More than 3,000 additional orthopedic surgeries will be contracted through a Calgary clinic, according to a provincial announcement made Monday.

Alberta Health Minister Jason Copping was at Canadian Surgery Solutions in Calgary to make the announcement.

He said there are currently 6,000 Calgarians waiting for joint replacements. The 3,000 additional surgeries, done at two Canadian Surgery Solutions locations, will increase the total number in Calgary by 21 per cent, Minister Copping said.

“We need to get wait times down and that means we need to find more surgeries and what we need to do is use all the tools at our disposal to make this happen,” Copping said.

According to the Canadian Institute for Health Information, in 2021 (April to Sept.) 59 per cent of hip replacements in Alberta were done within the six-month benchmark from a surgeon’s recommendation. Knee replacements met that target 49 per cent of the time.

Copping said these new surgeries are in addition to ones that will be completed at AHS hospitals in Calgary.

According to Dr. Mohamed Nanji, medical director, Canadian Surgery Solutions, said their organization has been integrated with AHS for more than 30 years, already providing publicly funded surgeries.

“Surgeries will be performed by the same surgeons, and care will be of the same high standards offered at the hospitals and importantly the wait times for surgery will be shortened,” said Nanji.

“The continuance of care provided from pre-surgery to post-surgery is just like in the hospital system.”

‘This is public healthcare’: Minister Copping

Dr. Jason Werle, an orthopedic surgeon and section chief of orthopedic surgery for the Calgary Zone, Alberta Health Services, does surgeries at both the Rockyview General Hospital and at chartered surgical facilities.

He said positive patient outcomes are a top priority – whether it’s a chartered clinic or an AHS facility. They’re all governed by the same College of Physicians and Surgeons of Alberta regulations.

“So, regardless of whether an Albertan receives their surgery within a chartered surgical facility, or at an AHS hospital, the standard of care is measured the same way,” he said.

AHS administrator Dr.
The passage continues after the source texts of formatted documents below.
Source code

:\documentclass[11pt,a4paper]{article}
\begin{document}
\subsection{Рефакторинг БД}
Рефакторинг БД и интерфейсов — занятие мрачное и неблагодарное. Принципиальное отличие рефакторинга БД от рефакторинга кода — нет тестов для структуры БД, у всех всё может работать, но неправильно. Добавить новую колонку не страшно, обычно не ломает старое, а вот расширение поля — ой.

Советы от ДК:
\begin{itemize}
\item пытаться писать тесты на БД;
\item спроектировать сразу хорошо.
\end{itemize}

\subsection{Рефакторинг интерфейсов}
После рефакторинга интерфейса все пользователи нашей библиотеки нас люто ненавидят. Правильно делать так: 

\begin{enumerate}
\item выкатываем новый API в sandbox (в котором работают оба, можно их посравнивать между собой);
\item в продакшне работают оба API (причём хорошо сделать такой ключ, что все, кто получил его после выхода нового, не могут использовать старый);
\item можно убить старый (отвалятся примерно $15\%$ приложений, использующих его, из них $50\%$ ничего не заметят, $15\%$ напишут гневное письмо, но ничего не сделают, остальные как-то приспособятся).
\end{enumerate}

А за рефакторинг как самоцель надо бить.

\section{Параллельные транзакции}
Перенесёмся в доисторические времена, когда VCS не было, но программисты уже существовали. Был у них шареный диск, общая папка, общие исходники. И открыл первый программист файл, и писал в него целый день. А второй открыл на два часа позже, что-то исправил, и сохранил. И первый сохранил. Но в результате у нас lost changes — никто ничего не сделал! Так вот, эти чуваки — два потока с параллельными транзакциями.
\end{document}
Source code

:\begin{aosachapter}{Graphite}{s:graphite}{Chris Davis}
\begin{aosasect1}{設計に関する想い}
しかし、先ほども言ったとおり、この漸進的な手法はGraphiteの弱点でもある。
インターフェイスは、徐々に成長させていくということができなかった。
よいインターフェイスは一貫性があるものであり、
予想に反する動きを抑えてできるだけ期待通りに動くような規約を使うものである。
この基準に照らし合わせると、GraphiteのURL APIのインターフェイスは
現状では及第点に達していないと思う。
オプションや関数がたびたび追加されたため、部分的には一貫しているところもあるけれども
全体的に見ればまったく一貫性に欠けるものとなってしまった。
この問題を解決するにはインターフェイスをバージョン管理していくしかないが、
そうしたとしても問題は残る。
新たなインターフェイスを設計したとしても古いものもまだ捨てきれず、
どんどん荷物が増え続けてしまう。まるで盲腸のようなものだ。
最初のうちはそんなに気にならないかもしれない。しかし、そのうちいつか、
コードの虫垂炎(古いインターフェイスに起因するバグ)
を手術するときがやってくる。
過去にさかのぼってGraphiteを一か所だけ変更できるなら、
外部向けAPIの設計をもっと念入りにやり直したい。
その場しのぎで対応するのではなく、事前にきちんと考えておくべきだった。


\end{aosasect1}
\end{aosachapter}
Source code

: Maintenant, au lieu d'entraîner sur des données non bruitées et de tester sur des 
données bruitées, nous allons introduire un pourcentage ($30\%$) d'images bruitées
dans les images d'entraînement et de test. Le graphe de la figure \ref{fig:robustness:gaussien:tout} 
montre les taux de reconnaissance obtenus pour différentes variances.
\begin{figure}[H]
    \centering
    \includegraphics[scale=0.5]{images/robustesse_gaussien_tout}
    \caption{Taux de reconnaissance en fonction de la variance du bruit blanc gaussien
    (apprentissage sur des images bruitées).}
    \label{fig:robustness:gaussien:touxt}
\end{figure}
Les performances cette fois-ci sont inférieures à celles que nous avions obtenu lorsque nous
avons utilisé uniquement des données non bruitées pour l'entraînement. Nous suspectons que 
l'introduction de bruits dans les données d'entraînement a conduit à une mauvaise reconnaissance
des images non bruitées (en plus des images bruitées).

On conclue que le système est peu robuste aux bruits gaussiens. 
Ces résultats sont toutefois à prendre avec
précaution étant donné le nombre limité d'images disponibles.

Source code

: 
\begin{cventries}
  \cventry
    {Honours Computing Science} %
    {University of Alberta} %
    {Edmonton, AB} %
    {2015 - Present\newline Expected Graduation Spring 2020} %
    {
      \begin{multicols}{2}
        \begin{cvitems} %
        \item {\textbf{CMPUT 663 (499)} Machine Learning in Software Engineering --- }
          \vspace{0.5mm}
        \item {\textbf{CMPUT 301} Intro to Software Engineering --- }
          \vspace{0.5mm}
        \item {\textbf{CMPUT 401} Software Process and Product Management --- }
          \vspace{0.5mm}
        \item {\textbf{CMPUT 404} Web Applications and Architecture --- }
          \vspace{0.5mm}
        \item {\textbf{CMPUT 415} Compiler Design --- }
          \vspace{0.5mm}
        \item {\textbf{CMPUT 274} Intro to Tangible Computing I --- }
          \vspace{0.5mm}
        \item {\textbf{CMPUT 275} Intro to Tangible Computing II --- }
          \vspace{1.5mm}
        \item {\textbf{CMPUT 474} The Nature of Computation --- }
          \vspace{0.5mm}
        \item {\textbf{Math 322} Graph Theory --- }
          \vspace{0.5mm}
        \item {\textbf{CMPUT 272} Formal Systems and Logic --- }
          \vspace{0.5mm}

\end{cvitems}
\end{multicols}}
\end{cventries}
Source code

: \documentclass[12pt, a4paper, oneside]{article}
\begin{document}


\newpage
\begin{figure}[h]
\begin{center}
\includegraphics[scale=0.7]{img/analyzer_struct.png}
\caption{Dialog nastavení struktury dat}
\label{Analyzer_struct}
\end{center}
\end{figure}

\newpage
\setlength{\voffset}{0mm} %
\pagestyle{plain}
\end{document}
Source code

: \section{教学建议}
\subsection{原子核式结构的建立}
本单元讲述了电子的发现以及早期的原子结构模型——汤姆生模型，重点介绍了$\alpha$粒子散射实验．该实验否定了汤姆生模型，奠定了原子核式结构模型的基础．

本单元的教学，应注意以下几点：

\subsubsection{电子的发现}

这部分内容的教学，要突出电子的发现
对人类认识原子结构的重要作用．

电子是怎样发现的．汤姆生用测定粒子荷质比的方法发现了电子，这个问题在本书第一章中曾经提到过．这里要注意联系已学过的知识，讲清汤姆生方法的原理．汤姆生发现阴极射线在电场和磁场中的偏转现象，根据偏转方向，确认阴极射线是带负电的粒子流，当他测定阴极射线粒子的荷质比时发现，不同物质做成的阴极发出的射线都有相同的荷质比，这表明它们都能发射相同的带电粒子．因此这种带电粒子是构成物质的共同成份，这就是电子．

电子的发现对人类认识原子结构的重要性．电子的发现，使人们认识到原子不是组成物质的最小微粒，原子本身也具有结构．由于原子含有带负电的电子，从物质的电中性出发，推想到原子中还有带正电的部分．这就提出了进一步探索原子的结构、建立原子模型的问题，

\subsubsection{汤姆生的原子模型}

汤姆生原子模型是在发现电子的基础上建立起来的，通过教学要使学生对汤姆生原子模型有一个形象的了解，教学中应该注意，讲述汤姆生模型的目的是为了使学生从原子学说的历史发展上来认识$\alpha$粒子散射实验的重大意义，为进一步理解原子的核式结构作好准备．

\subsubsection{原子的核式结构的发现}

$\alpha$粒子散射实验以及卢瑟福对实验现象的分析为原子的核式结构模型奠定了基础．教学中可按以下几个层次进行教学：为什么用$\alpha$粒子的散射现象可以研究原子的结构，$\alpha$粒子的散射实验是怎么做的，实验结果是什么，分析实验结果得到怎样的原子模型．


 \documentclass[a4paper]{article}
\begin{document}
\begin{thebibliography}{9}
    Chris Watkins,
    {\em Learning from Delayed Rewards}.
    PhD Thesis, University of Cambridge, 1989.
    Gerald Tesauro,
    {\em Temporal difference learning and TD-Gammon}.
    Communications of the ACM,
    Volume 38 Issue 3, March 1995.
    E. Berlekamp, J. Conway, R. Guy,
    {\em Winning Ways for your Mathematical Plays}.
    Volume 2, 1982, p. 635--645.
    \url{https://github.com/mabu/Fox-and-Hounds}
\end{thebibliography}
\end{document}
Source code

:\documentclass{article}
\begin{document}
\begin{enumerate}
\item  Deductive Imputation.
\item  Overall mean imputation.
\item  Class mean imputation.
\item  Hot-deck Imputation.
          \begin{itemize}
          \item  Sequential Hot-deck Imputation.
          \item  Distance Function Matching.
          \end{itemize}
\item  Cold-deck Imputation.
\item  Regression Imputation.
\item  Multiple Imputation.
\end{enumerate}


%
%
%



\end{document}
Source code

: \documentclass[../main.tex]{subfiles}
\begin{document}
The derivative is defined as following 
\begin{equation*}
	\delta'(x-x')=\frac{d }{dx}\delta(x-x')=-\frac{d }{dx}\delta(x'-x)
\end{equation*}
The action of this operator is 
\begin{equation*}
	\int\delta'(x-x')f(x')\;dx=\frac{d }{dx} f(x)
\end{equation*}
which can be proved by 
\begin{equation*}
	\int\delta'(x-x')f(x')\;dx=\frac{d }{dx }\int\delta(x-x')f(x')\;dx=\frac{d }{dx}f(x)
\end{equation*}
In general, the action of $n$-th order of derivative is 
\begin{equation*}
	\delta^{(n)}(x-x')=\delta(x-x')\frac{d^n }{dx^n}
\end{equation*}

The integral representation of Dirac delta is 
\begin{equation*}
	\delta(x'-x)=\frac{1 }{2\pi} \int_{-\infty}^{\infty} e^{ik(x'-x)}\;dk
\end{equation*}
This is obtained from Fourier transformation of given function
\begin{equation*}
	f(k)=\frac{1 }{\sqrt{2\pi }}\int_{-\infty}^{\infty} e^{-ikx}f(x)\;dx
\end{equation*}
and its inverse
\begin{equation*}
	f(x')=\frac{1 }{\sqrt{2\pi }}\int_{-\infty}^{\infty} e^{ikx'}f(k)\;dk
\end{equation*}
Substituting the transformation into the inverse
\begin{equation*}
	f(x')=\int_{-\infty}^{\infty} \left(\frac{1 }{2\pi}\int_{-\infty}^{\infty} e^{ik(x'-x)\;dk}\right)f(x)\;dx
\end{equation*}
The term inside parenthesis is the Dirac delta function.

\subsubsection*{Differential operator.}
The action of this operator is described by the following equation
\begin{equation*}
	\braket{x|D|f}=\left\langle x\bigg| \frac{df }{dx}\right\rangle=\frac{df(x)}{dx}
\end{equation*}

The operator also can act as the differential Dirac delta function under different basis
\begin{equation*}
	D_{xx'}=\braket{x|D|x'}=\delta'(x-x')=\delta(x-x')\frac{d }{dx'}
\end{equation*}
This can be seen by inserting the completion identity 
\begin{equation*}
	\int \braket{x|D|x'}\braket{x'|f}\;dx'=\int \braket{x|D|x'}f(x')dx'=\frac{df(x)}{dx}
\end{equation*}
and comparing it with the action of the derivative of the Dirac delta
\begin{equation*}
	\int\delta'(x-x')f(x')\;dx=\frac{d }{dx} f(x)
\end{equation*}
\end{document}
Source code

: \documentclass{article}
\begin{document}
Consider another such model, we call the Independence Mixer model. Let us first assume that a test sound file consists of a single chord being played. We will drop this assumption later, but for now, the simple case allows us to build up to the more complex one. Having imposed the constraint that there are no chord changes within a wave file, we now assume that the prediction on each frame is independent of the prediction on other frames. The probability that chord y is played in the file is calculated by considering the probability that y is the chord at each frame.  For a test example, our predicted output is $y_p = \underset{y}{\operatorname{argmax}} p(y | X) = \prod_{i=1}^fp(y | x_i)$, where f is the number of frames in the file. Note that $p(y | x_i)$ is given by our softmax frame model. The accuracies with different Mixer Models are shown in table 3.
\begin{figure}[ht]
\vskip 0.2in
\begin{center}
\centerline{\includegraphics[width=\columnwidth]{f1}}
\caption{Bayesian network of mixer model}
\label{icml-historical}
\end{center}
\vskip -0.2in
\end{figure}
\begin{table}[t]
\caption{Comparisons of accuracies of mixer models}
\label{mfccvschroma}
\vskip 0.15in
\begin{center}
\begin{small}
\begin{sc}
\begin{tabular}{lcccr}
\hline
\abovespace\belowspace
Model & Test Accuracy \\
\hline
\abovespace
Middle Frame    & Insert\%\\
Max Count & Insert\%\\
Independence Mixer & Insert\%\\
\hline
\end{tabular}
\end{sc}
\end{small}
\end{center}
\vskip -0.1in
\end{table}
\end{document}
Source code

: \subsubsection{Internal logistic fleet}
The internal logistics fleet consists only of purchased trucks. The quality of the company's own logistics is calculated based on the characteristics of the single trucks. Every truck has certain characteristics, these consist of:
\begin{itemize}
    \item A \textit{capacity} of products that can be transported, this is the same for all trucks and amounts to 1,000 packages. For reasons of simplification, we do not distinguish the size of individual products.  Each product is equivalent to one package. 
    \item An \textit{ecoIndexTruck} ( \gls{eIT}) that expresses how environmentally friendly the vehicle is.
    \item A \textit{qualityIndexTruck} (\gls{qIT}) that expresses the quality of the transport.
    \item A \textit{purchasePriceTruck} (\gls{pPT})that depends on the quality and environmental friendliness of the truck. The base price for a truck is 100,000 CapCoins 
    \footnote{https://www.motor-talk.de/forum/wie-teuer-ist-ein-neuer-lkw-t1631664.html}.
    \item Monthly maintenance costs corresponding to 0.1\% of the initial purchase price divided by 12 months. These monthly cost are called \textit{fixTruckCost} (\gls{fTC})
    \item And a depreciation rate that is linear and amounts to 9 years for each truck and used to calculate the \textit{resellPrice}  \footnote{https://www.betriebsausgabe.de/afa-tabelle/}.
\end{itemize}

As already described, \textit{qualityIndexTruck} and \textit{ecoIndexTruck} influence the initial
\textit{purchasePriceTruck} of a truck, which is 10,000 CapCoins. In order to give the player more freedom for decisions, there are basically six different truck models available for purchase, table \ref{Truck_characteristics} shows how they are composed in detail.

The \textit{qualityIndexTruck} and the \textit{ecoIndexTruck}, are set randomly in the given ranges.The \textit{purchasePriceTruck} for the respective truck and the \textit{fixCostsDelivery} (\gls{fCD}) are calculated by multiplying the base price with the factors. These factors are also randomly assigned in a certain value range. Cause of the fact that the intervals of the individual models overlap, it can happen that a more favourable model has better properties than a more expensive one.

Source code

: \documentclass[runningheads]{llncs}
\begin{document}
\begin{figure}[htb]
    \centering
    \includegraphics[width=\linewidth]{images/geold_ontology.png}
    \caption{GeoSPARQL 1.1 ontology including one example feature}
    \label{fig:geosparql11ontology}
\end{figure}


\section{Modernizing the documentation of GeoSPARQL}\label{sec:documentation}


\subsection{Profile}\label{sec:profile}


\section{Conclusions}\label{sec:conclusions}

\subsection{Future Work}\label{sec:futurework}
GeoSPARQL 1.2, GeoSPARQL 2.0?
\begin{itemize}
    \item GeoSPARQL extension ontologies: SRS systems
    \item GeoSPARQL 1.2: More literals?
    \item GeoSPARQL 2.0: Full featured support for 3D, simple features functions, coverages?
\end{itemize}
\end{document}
John Cowell said there’s a rigorous contract with deliverables and a cost structure.  Health Minister Copping said that with their experience in cataract surgeries (opthamology), where the province said they’ve reduced wait times from 19 weeks to 10 weeks, there’s a roughly 20 per cent savings on cost.

He said it makes sense given that they’re specialized and they have an efficient process. It helps build capacity in the public system, he said.

“I just want to be really, really clear with Albertans and everyone, this is public health care,” Copping said.

“This is no different than you going to see your family doctor and that’s paid through our health care system, and it is a private corporation.”

The adult surgical waitlist in Alberta right now is about 70,000 citizens, the province said. In 2021-2022, 20 per cent of surgeries were performed in chartered facilities.